Exercise description
Go through the records below and show every line with the string "读书笔记".

Data for review

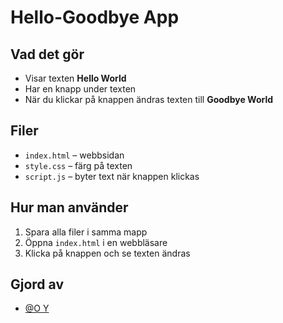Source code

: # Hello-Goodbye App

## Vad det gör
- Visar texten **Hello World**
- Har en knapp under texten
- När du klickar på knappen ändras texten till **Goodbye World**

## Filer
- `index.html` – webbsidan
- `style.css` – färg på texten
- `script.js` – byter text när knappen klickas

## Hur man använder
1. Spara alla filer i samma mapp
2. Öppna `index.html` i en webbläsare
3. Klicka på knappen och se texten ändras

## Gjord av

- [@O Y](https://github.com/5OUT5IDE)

* * *

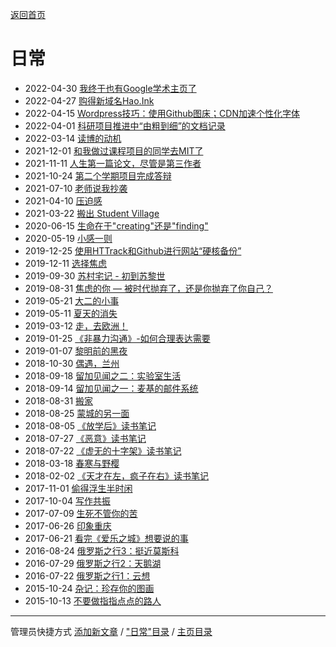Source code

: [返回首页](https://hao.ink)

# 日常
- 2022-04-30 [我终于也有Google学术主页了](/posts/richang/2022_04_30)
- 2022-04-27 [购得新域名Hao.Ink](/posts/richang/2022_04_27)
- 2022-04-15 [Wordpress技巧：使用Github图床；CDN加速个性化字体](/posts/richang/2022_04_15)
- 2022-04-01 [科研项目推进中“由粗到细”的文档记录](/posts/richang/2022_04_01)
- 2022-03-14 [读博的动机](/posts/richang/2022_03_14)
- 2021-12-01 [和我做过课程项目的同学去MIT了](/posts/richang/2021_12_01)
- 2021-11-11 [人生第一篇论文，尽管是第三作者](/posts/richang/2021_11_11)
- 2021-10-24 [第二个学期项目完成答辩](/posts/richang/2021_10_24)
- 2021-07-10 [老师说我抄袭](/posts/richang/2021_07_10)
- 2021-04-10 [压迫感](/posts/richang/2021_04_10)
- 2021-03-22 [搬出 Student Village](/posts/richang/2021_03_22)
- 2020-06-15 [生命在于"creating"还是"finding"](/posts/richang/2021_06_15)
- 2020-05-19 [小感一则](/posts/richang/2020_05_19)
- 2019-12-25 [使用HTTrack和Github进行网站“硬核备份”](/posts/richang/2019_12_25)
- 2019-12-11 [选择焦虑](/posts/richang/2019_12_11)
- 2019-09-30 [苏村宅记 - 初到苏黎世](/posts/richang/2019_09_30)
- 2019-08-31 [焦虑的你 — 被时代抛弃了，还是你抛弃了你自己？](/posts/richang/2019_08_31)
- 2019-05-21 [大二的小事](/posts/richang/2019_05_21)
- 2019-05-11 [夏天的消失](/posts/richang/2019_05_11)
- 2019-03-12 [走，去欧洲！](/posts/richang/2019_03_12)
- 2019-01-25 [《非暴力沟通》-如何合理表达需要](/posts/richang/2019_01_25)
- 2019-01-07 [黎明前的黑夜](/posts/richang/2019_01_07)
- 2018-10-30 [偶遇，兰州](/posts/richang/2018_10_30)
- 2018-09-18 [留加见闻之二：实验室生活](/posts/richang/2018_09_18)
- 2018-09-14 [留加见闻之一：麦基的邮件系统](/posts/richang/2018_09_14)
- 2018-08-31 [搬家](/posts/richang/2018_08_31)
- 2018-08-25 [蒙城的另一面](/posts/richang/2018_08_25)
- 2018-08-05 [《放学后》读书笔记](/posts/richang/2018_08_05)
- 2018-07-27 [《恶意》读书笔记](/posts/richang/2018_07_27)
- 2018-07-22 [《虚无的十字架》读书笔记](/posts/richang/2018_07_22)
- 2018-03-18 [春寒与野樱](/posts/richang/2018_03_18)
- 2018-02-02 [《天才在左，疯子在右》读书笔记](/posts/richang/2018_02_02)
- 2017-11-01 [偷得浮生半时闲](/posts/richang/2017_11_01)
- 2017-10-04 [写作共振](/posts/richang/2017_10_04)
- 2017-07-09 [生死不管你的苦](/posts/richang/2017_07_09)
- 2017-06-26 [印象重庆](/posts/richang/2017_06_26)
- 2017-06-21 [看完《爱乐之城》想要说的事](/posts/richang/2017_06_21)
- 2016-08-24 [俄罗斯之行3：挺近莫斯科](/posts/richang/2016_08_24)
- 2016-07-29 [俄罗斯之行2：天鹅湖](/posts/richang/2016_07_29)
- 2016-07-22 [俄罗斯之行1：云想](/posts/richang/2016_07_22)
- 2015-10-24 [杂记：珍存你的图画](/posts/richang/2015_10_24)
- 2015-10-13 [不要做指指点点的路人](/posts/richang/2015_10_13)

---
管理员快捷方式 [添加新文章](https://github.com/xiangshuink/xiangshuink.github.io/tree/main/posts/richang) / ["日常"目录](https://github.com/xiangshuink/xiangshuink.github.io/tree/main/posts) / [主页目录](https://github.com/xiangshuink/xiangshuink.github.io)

Task result
- 2018-08-05 [《放学后》读书笔记](/posts/richang/2018_08_05)
- 2018-07-27 [《恶意》读书笔记](/posts/richang/2018_07_27)
- 2018-07-22 [《虚无的十字架》读书笔记](/posts/richang/2018_07_22)
- 2018-02-02 [《天才在左，疯子在右》读书笔记](/posts/richang/2018_02_02)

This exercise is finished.